Given the sex-related differences in all-night global SWA observed, analyses both unstratified and stratified by sex were performed to examine the role of NREM period. In the unstratified analysis, a 2 (group) by 3 (NREM period) mixed model ANOVA was utilized, which showed a main effect of NREM period (F2,46 = 39.28, p < 0.0001) and a significant group x period interaction (F2,92 = 4.83, p = 0.01), without main effect of group (F1,46 = 0.81,; p = 0.37). Post hoc analyses, using Tukey’s HSD to correct for multiple comparisons, showed a significant decline of global SWA from NREM1 to NREM3 for both MDD (p = 0.0001) and HC (p = 0.001), with no significant differences between MDD and HC groups in any NREM period (Figure 2). In the stratified analyses, a 4 (group) by 3 (NREM period) mixed model ANOVA was utilized to examine global SWA across the night among groups stratified by sex.

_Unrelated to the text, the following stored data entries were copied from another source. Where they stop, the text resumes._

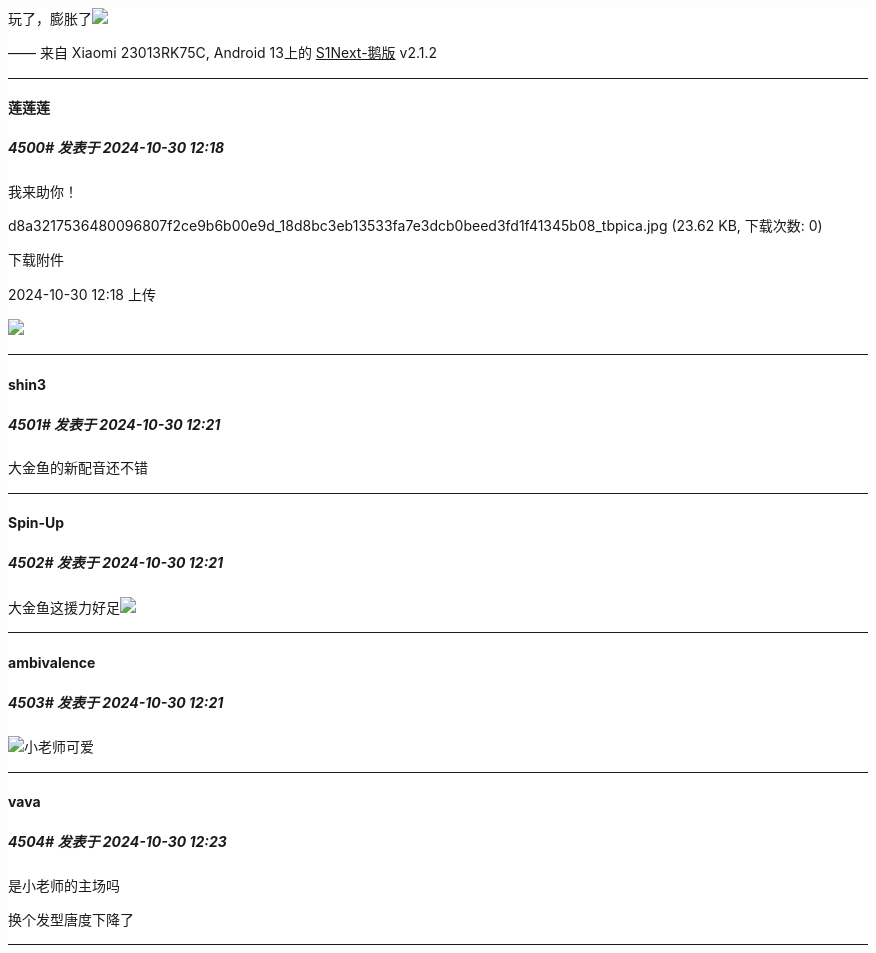 玩了，膨胀了<img src="https://static.saraba1st.com/image/smiley/face2017/030.png" referrerpolicy="no-referrer">

—— 来自 Xiaomi 23013RK75C, Android 13上的 [S1Next-鹅版](https://github.com/ykrank/S1-Next/releases) v2.1.2

*****

####  莲莲莲  
##### 4500#       发表于 2024-10-30 12:18

我来助你！

d8a3217536480096807f2ce9b6b00e9d_18d8bc3eb13533fa7e3dcb0beed3fd1f41345b08_tbpica.jpg
(23.62 KB, 下载次数: 0)

下载附件

2024-10-30 12:18 上传

<img src="https://img.saraba1st.com/forum/202410/30/121836a6q5ws22xixpjxqw.jpg" referrerpolicy="no-referrer">


*****

####  shin3  
##### 4501#       发表于 2024-10-30 12:21

大金鱼的新配音还不错

*****

####  Spin-Up  
##### 4502#       发表于 2024-10-30 12:21

大金鱼这援力好足<img src="https://static.saraba1st.com/image/smiley/face2017/067.png" referrerpolicy="no-referrer">

*****

####  ambivalence  
##### 4503#       发表于 2024-10-30 12:21

<img src="https://static.saraba1st.com/image/smiley/face2017/033.png" referrerpolicy="no-referrer">小老师可爱

*****

####  vava  
##### 4504#       发表于 2024-10-30 12:23

是小老师的主场吗

换个发型唐度下降了


*****
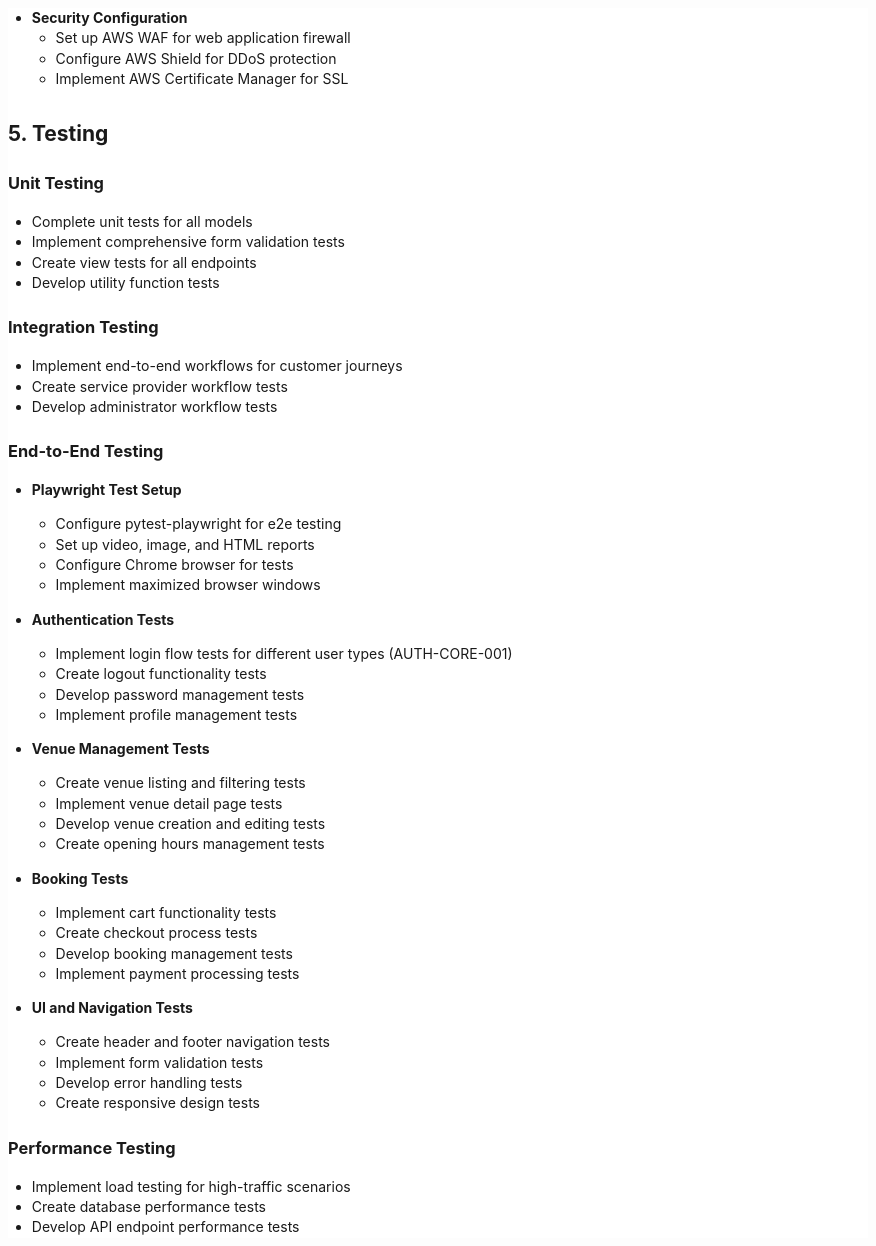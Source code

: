 - **Security Configuration**
  - Set up AWS WAF for web application firewall
  - Configure AWS Shield for DDoS protection
  - Implement AWS Certificate Manager for SSL

## 5. Testing

### Unit Testing
- Complete unit tests for all models
- Implement comprehensive form validation tests
- Create view tests for all endpoints
- Develop utility function tests

### Integration Testing
- Implement end-to-end workflows for customer journeys
- Create service provider workflow tests
- Develop administrator workflow tests

### End-to-End Testing
- **Playwright Test Setup**
  - Configure pytest-playwright for e2e testing
  - Set up video, image, and HTML reports
  - Configure Chrome browser for tests
  - Implement maximized browser windows

- **Authentication Tests**
  - Implement login flow tests for different user types (AUTH-CORE-001)
  - Create logout functionality tests
  - Develop password management tests
  - Implement profile management tests

- **Venue Management Tests**
  - Create venue listing and filtering tests
  - Implement venue detail page tests
  - Develop venue creation and editing tests
  - Create opening hours management tests

- **Booking Tests**
  - Implement cart functionality tests
  - Create checkout process tests
  - Develop booking management tests
  - Implement payment processing tests

- **UI and Navigation Tests**
  - Create header and footer navigation tests
  - Implement form validation tests
  - Develop error handling tests
  - Create responsive design tests

### Performance Testing
- Implement load testing for high-traffic scenarios
- Create database performance tests
- Develop API endpoint performance tests
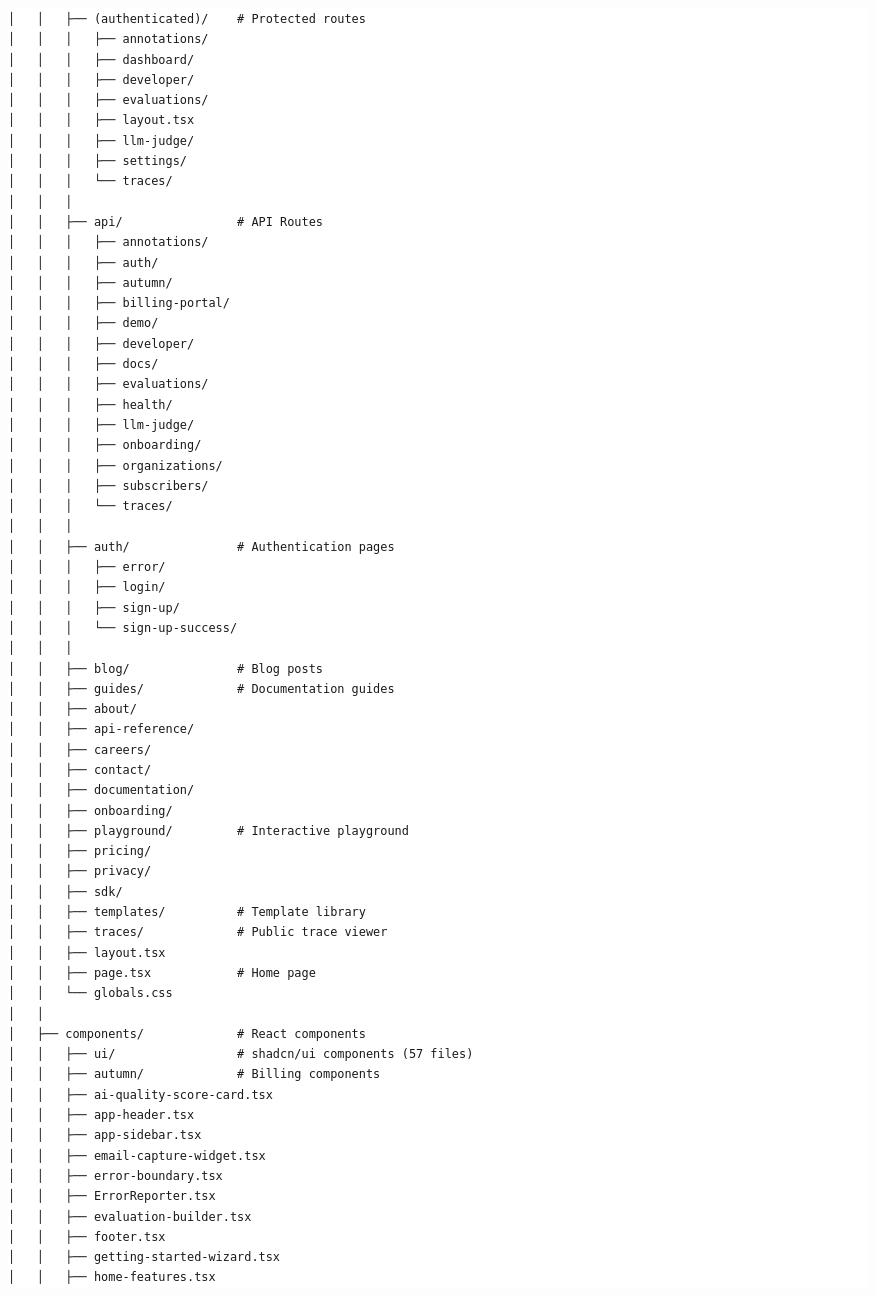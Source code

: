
```
│   │   ├── (authenticated)/    # Protected routes
│   │   │   ├── annotations/
│   │   │   ├── dashboard/
│   │   │   ├── developer/
│   │   │   ├── evaluations/
│   │   │   ├── layout.tsx
│   │   │   ├── llm-judge/
│   │   │   ├── settings/
│   │   │   └── traces/
│   │   │
│   │   ├── api/                # API Routes
│   │   │   ├── annotations/
│   │   │   ├── auth/
│   │   │   ├── autumn/
│   │   │   ├── billing-portal/
│   │   │   ├── demo/
│   │   │   ├── developer/
│   │   │   ├── docs/
│   │   │   ├── evaluations/
│   │   │   ├── health/
│   │   │   ├── llm-judge/
│   │   │   ├── onboarding/
│   │   │   ├── organizations/
│   │   │   ├── subscribers/
│   │   │   └── traces/
│   │   │
│   │   ├── auth/               # Authentication pages
│   │   │   ├── error/
│   │   │   ├── login/
│   │   │   ├── sign-up/
│   │   │   └── sign-up-success/
│   │   │
│   │   ├── blog/               # Blog posts
│   │   ├── guides/             # Documentation guides
│   │   ├── about/
│   │   ├── api-reference/
│   │   ├── careers/
│   │   ├── contact/
│   │   ├── documentation/
│   │   ├── onboarding/
│   │   ├── playground/         # Interactive playground
│   │   ├── pricing/
│   │   ├── privacy/
│   │   ├── sdk/
│   │   ├── templates/          # Template library
│   │   ├── traces/             # Public trace viewer
│   │   ├── layout.tsx
│   │   ├── page.tsx            # Home page
│   │   └── globals.css
│   │
│   ├── components/             # React components
│   │   ├── ui/                 # shadcn/ui components (57 files)
│   │   ├── autumn/             # Billing components
│   │   ├── ai-quality-score-card.tsx
│   │   ├── app-header.tsx
│   │   ├── app-sidebar.tsx
│   │   ├── email-capture-widget.tsx
│   │   ├── error-boundary.tsx
│   │   ├── ErrorReporter.tsx
│   │   ├── evaluation-builder.tsx
│   │   ├── footer.tsx
│   │   ├── getting-started-wizard.tsx
│   │   ├── home-features.tsx
```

ANOVA demonstrated a main effect of period (F2,44 = 40.06, p < 0.0001) and a group x period interaction (F6,88 = 5.76, p < 0.0001). Post hoc analysis demonstrated a significant decline of global SWA from NREM1 to NREM3 for MDD (p = 0.0001) and HC women (p = 0.012), but not for MDD or HC men after correcting for multiple comparisons (Figure 2). MDD women showed a trend towards greater global SWA than age-matched HC women (p = 0.097) in NREM1, however, there were no other differences between MDD subjects of either sex and age-matched HC subjects in NREM2 or NREM3.
Figure 2
Global SWA (1-4.5Hz) across NREM periods for MDD and healthy controls A) unstratified and B) stratified by sex. Error bars represent standard error of the mean.
×
Subsequent topographic analysis of SWA in NREM1 demonstrated nearly identical patterns as all-night SWA in both stratified and unstratified analyses (See Additional file 1: Figure S1). Additional exploratory topographic analyses of SWA in NREM2 and NREM3 demonstrated no significant differences between groups (either stratified or unstratified by sex).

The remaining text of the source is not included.